If the complaints had been limited to the deprivation of just allowances and other emoluments, it could have become condonable but soldiers have been openly complaining against the inadequacy of the necessary equipment to prosecute the battles against the present enemy. Consequently, this military that has been revered by friends and feared by enemies has suddenly become a butt of everybody’s joke. For what is a soldier without the equipment that makes him stand tall over the enemy. It is heart-rending to keep harping on the fact that the once proud military had to be placed in the disgraceful situation whereby, instead of standing up against a rag tag group like Boko Haram, they had to take fright and flee into a neighboring country.

If we refuse to believe the likes of Governor Shettima of Borno State who pointed out that our military was less armed and less motivated than the Boko Haram, and corale him in many stinking epithets, we cannot also say that the spouses of soldiers who marched recently against the conditions under which their husbands fight and die, are ignorant. He who feels it knows it, definitely. Recently, the loquacious chief of defence staff, Alex Bade has, after boasting without basis that he would rout Boko Haram in a few months but had to swallow his words now that his own community has been captured, recently admitted that they did not have the right equipment to face up to the enemy. And you ask: why not?

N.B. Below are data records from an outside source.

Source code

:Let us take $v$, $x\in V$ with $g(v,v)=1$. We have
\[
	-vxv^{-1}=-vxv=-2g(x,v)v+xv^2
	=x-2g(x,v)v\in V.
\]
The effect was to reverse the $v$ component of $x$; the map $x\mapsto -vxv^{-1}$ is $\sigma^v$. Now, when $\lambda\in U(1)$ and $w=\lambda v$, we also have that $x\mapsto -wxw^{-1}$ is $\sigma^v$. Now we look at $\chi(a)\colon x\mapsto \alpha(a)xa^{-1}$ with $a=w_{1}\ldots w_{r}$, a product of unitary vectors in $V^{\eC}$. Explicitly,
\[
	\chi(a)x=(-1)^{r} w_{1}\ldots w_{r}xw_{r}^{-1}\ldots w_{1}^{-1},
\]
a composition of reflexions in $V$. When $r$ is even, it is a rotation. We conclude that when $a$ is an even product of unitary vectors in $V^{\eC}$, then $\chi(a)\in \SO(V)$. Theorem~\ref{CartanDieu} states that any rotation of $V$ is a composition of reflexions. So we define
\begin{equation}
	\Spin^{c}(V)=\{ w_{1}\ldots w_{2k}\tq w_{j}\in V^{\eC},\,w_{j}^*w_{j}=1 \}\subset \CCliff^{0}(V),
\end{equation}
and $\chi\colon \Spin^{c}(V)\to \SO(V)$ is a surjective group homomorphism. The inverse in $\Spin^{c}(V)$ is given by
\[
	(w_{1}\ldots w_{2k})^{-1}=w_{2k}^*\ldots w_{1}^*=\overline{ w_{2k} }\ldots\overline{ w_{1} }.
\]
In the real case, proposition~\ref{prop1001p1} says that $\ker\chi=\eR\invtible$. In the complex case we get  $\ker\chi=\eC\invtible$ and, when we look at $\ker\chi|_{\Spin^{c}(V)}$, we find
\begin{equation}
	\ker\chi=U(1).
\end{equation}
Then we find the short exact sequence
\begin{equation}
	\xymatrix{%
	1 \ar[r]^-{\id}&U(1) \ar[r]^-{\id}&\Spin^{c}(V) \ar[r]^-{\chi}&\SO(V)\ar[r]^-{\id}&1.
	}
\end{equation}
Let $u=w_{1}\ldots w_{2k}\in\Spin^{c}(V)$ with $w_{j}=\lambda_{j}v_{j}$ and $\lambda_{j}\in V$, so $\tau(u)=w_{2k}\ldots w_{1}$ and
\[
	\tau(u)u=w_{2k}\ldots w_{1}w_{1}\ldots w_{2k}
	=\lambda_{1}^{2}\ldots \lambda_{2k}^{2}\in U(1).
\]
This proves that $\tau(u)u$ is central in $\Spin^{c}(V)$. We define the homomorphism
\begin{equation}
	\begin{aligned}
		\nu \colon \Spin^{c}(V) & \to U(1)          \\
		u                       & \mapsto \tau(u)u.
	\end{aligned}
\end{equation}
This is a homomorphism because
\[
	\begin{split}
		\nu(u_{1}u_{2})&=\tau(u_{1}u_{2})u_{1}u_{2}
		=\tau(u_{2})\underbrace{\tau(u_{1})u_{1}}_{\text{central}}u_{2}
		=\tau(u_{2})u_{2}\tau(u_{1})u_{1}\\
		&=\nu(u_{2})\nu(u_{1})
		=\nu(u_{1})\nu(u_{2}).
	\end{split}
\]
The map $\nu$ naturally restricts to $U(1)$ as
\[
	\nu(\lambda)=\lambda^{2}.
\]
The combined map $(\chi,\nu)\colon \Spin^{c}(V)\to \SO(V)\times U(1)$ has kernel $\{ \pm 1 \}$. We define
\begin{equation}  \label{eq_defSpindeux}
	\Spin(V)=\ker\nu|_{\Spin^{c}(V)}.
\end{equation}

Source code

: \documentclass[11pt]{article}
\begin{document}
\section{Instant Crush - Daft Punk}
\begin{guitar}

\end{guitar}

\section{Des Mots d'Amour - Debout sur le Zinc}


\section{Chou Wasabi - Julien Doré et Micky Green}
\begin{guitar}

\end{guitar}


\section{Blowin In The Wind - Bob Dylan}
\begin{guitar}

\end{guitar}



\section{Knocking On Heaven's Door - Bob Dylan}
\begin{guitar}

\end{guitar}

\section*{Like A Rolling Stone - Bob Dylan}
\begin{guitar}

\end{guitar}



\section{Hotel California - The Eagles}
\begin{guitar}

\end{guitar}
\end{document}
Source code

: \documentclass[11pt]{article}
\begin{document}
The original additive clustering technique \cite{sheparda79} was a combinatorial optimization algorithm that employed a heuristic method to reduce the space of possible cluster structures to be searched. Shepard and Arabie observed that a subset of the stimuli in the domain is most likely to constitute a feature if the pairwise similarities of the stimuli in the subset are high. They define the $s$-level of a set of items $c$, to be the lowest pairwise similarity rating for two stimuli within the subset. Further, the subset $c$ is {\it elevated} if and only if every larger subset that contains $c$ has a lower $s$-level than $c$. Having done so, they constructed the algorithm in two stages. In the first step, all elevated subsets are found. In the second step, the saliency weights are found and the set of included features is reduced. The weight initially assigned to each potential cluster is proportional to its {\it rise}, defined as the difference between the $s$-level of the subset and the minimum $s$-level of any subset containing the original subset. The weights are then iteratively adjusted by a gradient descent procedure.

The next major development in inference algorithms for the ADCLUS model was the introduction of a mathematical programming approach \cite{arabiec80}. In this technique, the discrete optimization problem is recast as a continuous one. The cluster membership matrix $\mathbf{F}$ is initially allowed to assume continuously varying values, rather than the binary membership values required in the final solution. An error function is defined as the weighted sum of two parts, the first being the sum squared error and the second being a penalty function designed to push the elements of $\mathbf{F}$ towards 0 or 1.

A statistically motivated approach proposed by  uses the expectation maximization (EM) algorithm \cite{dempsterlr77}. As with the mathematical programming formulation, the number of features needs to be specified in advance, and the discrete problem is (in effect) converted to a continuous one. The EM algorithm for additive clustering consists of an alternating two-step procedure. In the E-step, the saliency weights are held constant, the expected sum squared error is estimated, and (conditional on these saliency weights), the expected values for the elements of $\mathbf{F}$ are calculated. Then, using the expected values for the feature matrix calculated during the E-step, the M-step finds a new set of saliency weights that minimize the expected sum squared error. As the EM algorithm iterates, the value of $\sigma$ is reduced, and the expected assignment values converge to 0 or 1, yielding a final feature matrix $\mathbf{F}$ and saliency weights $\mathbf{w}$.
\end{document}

However, the grouse of most Nigerians is that this season of locusts for our soldiers and civilians who have been scourged by terrorists corresponded with the season of opulence for General Ihejirika and his other colleagues. One needs to go to Ihejirika’s village in Abia State to see how he has converted his country home into a Disneyland of sorts. Yet, Nigerians had never known Ihejirika as a wealthy man nor a fortunate officer who, like the late Biafran leader, had fortunes bequeathed to him by a billionaire father. Of course, Ihejirika is only a metaphor to the situation whereby the military bosses have continued to live in opulent castles like 16th century French kings while their troops languished in squalor and neglect, lacking the most basic tools of their trade.

One is not categorically alleging that Ihejirika and his colleagues had converted the resources that would have been used in purchasing the arms and equipment which our soldiers lack for their own big tastes, but it is difficult to overlook the incongruity of a wealthy and opulent general when his troops are eating grass and fighting with bare hands. It is even more insensitive of Ihejirika to be reportedly eyeing the governorship of Abia State, barely months after leaving the post of an army chief. I have managed a gubernatorial campaign in Igboland and am aware of how stupendously expensive the adventure can be. Ihejirika, as an army general cannot be going into such a venture without knowing what it would take. In other words, he has the billions which are needed to run a gubernatorial campaign and win. And if he does, from where did he get them?

This Neroic tendencies of the man who is currently in the eyes of the storm over what he definitely did not do, creates the impression of a man who cannot be trusted. Did he sponsor Boko Haram? A resounding NO! Did he and his colleagues contribute to the sore pass where we are now? A deafening YES!